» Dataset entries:
___
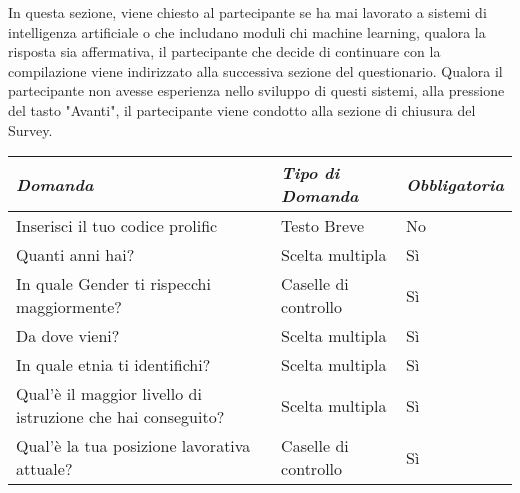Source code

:    In questa sezione, viene chiesto al partecipante se ha mai lavorato a sistemi di intelligenza artificiale o che includano moduli chi machine learning, qualora la risposta sia affermativa, il partecipante che decide di continuare con la compilazione viene indirizzato alla successiva sezione del questionario. Qualora il partecipante non avesse esperienza nello sviluppo di questi sistemi, alla pressione del tasto "Avanti", il partecipante viene condotto alla sezione di chiusura del Survey.
   
   \begin{longtable}{| p{} | p{} | p{} |} 
\hline\textbf{\textit{Domanda}} & \textbf{\textit{Tipo di Domanda}} & \textbf{\textit{Obbligatoria}}\\
\hline
\endhead 

\hline 
 Inserisci il tuo codice prolific

& Testo Breve

& No 

\\ \hline
\rowcolor{Gray}
Quanti anni hai?        

&  Scelta multipla

& Sì

\\ \hline

 In quale Gender ti rispecchi maggiormente?

& Caselle di controllo

& Sì

\\ \hline
\rowcolor{Gray}
Da dove vieni?        

&  Scelta multipla

& Sì

\\ 
\hline 
 In quale etnia ti identifichi?

& Scelta multipla

& Sì

\\ \hline

\rowcolor{Gray}
 Qual'è il maggior livello di istruzione che hai conseguito?

& Scelta multipla

& Sì

\\ \hline
Qual'è la tua posizione lavorativa attuale?        

&  Caselle di controllo

& Sì


\end{longtable}
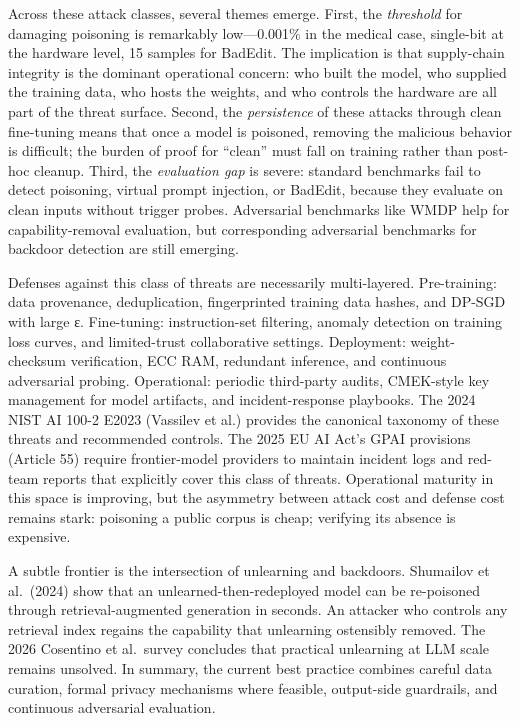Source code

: \documentclass{article}
\begin{document}
Across these attack classes, several themes emerge. First, the \emph{threshold} for damaging poisoning is remarkably low---0.001\% in the medical case, single-bit at the hardware level, 15 samples for BadEdit. The implication is that supply-chain integrity is the dominant operational concern: who built the model, who supplied the training data, who hosts the weights, and who controls the hardware are all part of the threat surface. Second, the \emph{persistence} of these attacks through clean fine-tuning means that once a model is poisoned, removing the malicious behavior is difficult; the burden of proof for ``clean'' must fall on training rather than post-hoc cleanup. Third, the \emph{evaluation gap} is severe: standard benchmarks fail to detect poisoning, virtual prompt injection, or BadEdit, because they evaluate on clean inputs without trigger probes. Adversarial benchmarks like WMDP help for capability-removal evaluation, but corresponding adversarial benchmarks for backdoor detection are still emerging.

Defenses against this class of threats are necessarily multi-layered. Pre-training: data provenance, deduplication, fingerprinted training data hashes, and DP-SGD with large ε. Fine-tuning: instruction-set filtering, anomaly detection on training loss curves, and limited-trust collaborative settings. Deployment: weight-checksum verification, ECC RAM, redundant inference, and continuous adversarial probing. Operational: periodic third-party audits, CMEK-style key management for model artifacts, and incident-response playbooks. The 2024 NIST AI 100-2 E2023 (Vassilev et al.) provides the canonical taxonomy of these threats and recommended controls. The 2025 EU AI Act's GPAI provisions (Article 55) require frontier-model providers to maintain incident logs and red-team reports that explicitly cover this class of threats. Operational maturity in this space is improving, but the asymmetry between attack cost and defense cost remains stark: poisoning a public corpus is cheap; verifying its absence is expensive.

A subtle frontier is the intersection of unlearning and backdoors. Shumailov et al.~(2024) show that an unlearned-then-redeployed model can be re-poisoned through retrieval-augmented generation in seconds. An attacker who controls any retrieval index regains the capability that unlearning ostensibly removed. The 2026 Cosentino et al.~survey concludes that practical unlearning at LLM scale remains unsolved. In summary, the current best practice combines careful data curation, formal privacy mechanisms where feasible, output-side guardrails, and continuous adversarial evaluation.
\end{document}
___
Set down the records precisely as they appear. Any picture stays out.

» Your response:
Source code

:    In questa sezione, viene chiesto al partecipante se ha mai lavorato a sistemi di intelligenza artificiale o che includano moduli chi machine learning, qualora la risposta sia affermativa, il partecipante che decide di continuare con la compilazione viene indirizzato alla successiva sezione del questionario. Qualora il partecipante non avesse esperienza nello sviluppo di questi sistemi, alla pressione del tasto "Avanti", il partecipante viene condotto alla sezione di chiusura del Survey.
   
   \begin{longtable}{| p{} | p{} | p{} |} 
\hline\textbf{\textit{Domanda}} & \textbf{\textit{Tipo di Domanda}} & \textbf{\textit{Obbligatoria}}\\
\hline
\endhead 

\hline 
 Inserisci il tuo codice prolific

& Testo Breve

& No 

\\ \hline
\rowcolor{Gray}
Quanti anni hai?        

&  Scelta multipla

& Sì

\\ \hline

 In quale Gender ti rispecchi maggiormente?

& Caselle di controllo

& Sì

\\ \hline
\rowcolor{Gray}
Da dove vieni?        

&  Scelta multipla

& Sì

\\ 
\hline 
 In quale etnia ti identifichi?

& Scelta multipla

& Sì

\\ \hline

\rowcolor{Gray}
 Qual'è il maggior livello di istruzione che hai conseguito?

& Scelta multipla

& Sì

\\ \hline
Qual'è la tua posizione lavorativa attuale?        

&  Caselle di controllo

& Sì


\end{longtable}
Source code

: \documentclass{article}
\begin{document}
Across these attack classes, several themes emerge. First, the \emph{threshold} for damaging poisoning is remarkably low---0.001\% in the medical case, single-bit at the hardware level, 15 samples for BadEdit. The implication is that supply-chain integrity is the dominant operational concern: who built the model, who supplied the training data, who hosts the weights, and who controls the hardware are all part of the threat surface. Second, the \emph{persistence} of these attacks through clean fine-tuning means that once a model is poisoned, removing the malicious behavior is difficult; the burden of proof for ``clean'' must fall on training rather than post-hoc cleanup. Third, the \emph{evaluation gap} is severe: standard benchmarks fail to detect poisoning, virtual prompt injection, or BadEdit, because they evaluate on clean inputs without trigger probes. Adversarial benchmarks like WMDP help for capability-removal evaluation, but corresponding adversarial benchmarks for backdoor detection are still emerging.

Defenses against this class of threats are necessarily multi-layered. Pre-training: data provenance, deduplication, fingerprinted training data hashes, and DP-SGD with large ε. Fine-tuning: instruction-set filtering, anomaly detection on training loss curves, and limited-trust collaborative settings. Deployment: weight-checksum verification, ECC RAM, redundant inference, and continuous adversarial probing. Operational: periodic third-party audits, CMEK-style key management for model artifacts, and incident-response playbooks. The 2024 NIST AI 100-2 E2023 (Vassilev et al.) provides the canonical taxonomy of these threats and recommended controls. The 2025 EU AI Act's GPAI provisions (Article 55) require frontier-model providers to maintain incident logs and red-team reports that explicitly cover this class of threats. Operational maturity in this space is improving, but the asymmetry between attack cost and defense cost remains stark: poisoning a public corpus is cheap; verifying its absence is expensive.

A subtle frontier is the intersection of unlearning and backdoors. Shumailov et al.~(2024) show that an unlearned-then-redeployed model can be re-poisoned through retrieval-augmented generation in seconds. An attacker who controls any retrieval index regains the capability that unlearning ostensibly removed. The 2026 Cosentino et al.~survey concludes that practical unlearning at LLM scale remains unsolved. In summary, the current best practice combines careful data curation, formal privacy mechanisms where feasible, output-side guardrails, and continuous adversarial evaluation.
\end{document}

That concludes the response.